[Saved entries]
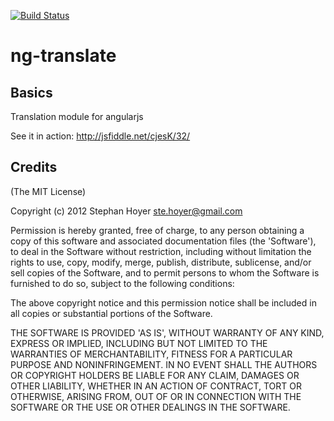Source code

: [![Build Status](https://travis-ci.org/StephanHoyer/ng-translate.png?branch=master)](https://travis-ci.org/StephanHoyer/ng-translate)


# ng-translate

## Basics

Translation module for angularjs

See it in action: <http://jsfiddle.net/cjesK/32/>

## Credits

(The MIT License)

Copyright (c) 2012 Stephan Hoyer <ste.hoyer@gmail.com>

Permission is hereby granted, free of charge, to any person obtaining
a copy of this software and associated documentation files (the
'Software'), to deal in the Software without restriction, including
without limitation the rights to use, copy, modify, merge, publish,
distribute, sublicense, and/or sell copies of the Software, and to
permit persons to whom the Software is furnished to do so, subject to
the following conditions:

The above copyright notice and this permission notice shall be
included in all copies or substantial portions of the Software.

THE SOFTWARE IS PROVIDED 'AS IS', WITHOUT WARRANTY OF ANY KIND,
EXPRESS OR IMPLIED, INCLUDING BUT NOT LIMITED TO THE WARRANTIES OF
MERCHANTABILITY, FITNESS FOR A PARTICULAR PURPOSE AND NONINFRINGEMENT.
IN NO EVENT SHALL THE AUTHORS OR COPYRIGHT HOLDERS BE LIABLE FOR ANY
CLAIM, DAMAGES OR OTHER LIABILITY, WHETHER IN AN ACTION OF CONTRACT,
TORT OR OTHERWISE, ARISING FROM, OUT OF OR IN CONNECTION WITH THE
SOFTWARE OR THE USE OR OTHER DEALINGS IN THE SOFTWARE.
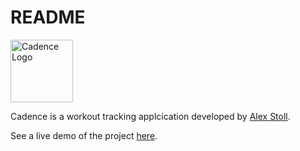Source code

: # README
<a href="https://www.heroku.com"><img src="https://lh3.googleusercontent.com/MDvTCCNuSxPK94jQWOIYgi5oz1GUyAB56jIILKR-Zmt5eGcKo8duuOffVqQqXKhGGa837lCVgaoy6mm9Md-JdyKrAzN85Nib-hAwoRLBSq-rvQ_o1gz1uxeQRXBAPqDIt3fsAzFjSL22XmXzqB7J2b0rvRHnCG2PfC-M5WUBd_o_USEt4kwuYWm6O4w2GTkG0mtdlWo6OR_Vm7p78YTZ8XvCQ-QRS-lGPtPZgR_MV39LfRdSrKgVX-hBELNWUONCOQS_6GxoWMxOi8cy31j6brhTcC2CHk8hzx6AZWUuNt0afNUWGQrzWjU8dKhxlUHTe-Xurw9btnH4fPdkoI5msiDitfpXE8BSxhFXJ27bdBQvl6YQxvIzCGTSr7diFEOb6TZZtQ5NV-ksKLg578XI0NlLG56DERQp14fl9XsmADwGXwy0pmfEeOhqsQLDWDVIDIc8ueigPrUrZXTomlFOneBtYpkIuIfzwYWpaVt0JAJBlewja-bdJx7TcMXA8EMtRgGcRrapz9aIf9mqiXIk9xFLw1YZCRUhyk6YcqiHKXpfvLxfUMfeeZMs6ToNzdhbmj3WSlHgYTgeYWaDqB3hnzhm7qREzYCg9kfX-VlP99z38NxtQC7_7W9sc-TaXIuFz3-Fe4HSSaCtBx4mhL-2hwvUqO5EnLSqR5FVoFqvmzw5bnQmdF9OTQ=s310-no" alt="Cadence Logo" width="100"/></a>

Cadence is a workout tracking applcication developed by [Alex Stoll](https://www.alexstoll.work).

See a live demo of the project [here](heroku.com).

#### [YOUR TASK]
Your answer should be the lines from the first record down to the line containing "without restriction, including", restated exactly, with no pictures.

#### [FINISHED TASK]
Source code

: [![Build Status](https://travis-ci.org/StephanHoyer/ng-translate.png?branch=master)](https://travis-ci.org/StephanHoyer/ng-translate)


# ng-translate

## Basics

Translation module for angularjs

See it in action: <http://jsfiddle.net/cjesK/32/>

## Credits

(The MIT License)

Copyright (c) 2012 Stephan Hoyer <ste.hoyer@gmail.com>

Permission is hereby granted, free of charge, to any person obtaining
a copy of this software and associated documentation files (the
'Software'), to deal in the Software without restriction, including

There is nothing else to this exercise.